Still, the “bell symphonies”, which Saradzhev played in place of traditional church peals, were so popular that, even in the dead of winter, crowds filled the courtyard of the Church of St. Maron the Hermit to hear them. It is difficult to guess exactly how the symphonies sounded – Saradzhev struggled all his life with the problem of musical notation – but the effect, according to Tsvetaeva, was explosive: the sky seemed to collapse under the massive weight of thunder; the square filled with the metallic cries of gigantic bronze birds; the trills clattered overhead like swallows. Many listeners characterized Saradzhev’s ringing as “the music of the spheres.”
[Unfortunately, due to church rules he was never able to play his symphonies as he wanted since bells had to be used according to church rules. Professors at the Moscow Conservatory petitioned the People’s Commissariat of Enlightenment but the petition was denied. Therefore, to go back in our story, when Harvard hired him to install the bells at Lowell House he thought his dream had come true. – f.M.]

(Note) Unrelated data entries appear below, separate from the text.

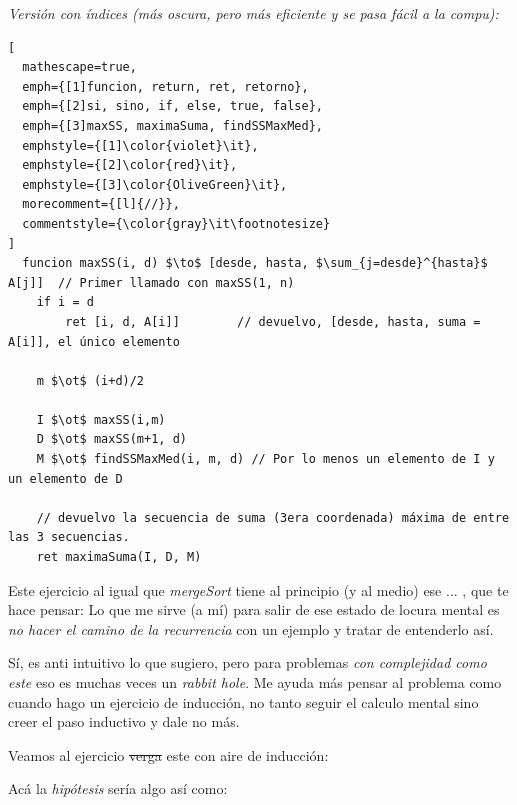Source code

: \bigskip

\textit{Versión con índices (más oscura, pero más eficiente y se pasa fácil a la compu):}
\begin{tcolorbox}
  \begin{lstlisting}[
  mathescape=true,
  emph={[1]funcion, return, ret, retorno},
  emph={[2]si, sino, if, else, true, false},
  emph={[3]maxSS, maximaSuma, findSSMaxMed},
  emphstyle={[1]\color{violet}\it},
  emphstyle={[2]\color{red}\it},
  emphstyle={[3]\color{OliveGreen}\it},
  morecomment={[l]{//}},
  commentstyle={\color{gray}\it\footnotesize}
]
  funcion maxSS(i, d) $\to$ [desde, hasta, $\sum_{j=desde}^{hasta}$ A[j]]  // Primer llamado con maxSS(1, n)
    if i = d
        ret [i, d, A[i]]        // devuelvo, [desde, hasta, suma = A[i]], el único elemento

    m $\ot$ (i+d)/2

    I $\ot$ maxSS(i,m)
    D $\ot$ maxSS(m+1, d)
    M $\ot$ findSSMaxMed(i, m, d) // Por lo menos un elemento de I y un elemento de D

    // devuelvo la secuencia de suma (3era coordenada) máxima de entre las 3 secuencias.
    ret maximaSuma(I, D, M)\end{lstlisting}
\end{tcolorbox}

Este ejercicio al igual que \textit{mergeSort} tiene al principio (y al medio) ese ... \textit{}, que te hace pensar:
Lo que me sirve (a mí) para salir de ese estado de locura mental es \textit{no hacer el camino de la recurrencia} con un ejemplo y tratar de entenderlo así.

Sí, es anti intuitivo lo que sugiero, pero para problemas \textit{con complejidad como este} eso es muchas veces un \textit{rabbit hole}.
Me ayuda más pensar al problema como cuando hago un ejercicio de inducción, no tanto seguir el calculo mental sino creer el paso inductivo y dale no más.

Veamos al ejercicio \sout{verga} este con aire de inducción:

Acá la \textit{hipótesis} sería algo así como:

…Finally, some Americans, recognizing the greatness of his bell symphonies, were going to build him a symphonic belfry in America, equipped with thirty-four Russian bells: the seventeen Danilov bells, plus seventeen others of his own choosing. One can imagine Saradzhev’s feelings when he got to Harvard. Nobody was interested in the more than a hundred symphonies he had composed – which were unplayable now, anyway, since the seventeen bells he had painstakingly chosen were nowhere to be seen.
Saradzhev is said to have returned to Moscow one night in 1931, unannounced, bringing his father a raccoon-fur hat with earflaps. America appeared not to have made much of an impression on him. “There’s nothing there but Americans,” he reportedly said, when pressed for details. Little is known of his later years. He is believed to have died in 1942, in a mental asylum in Moscow.”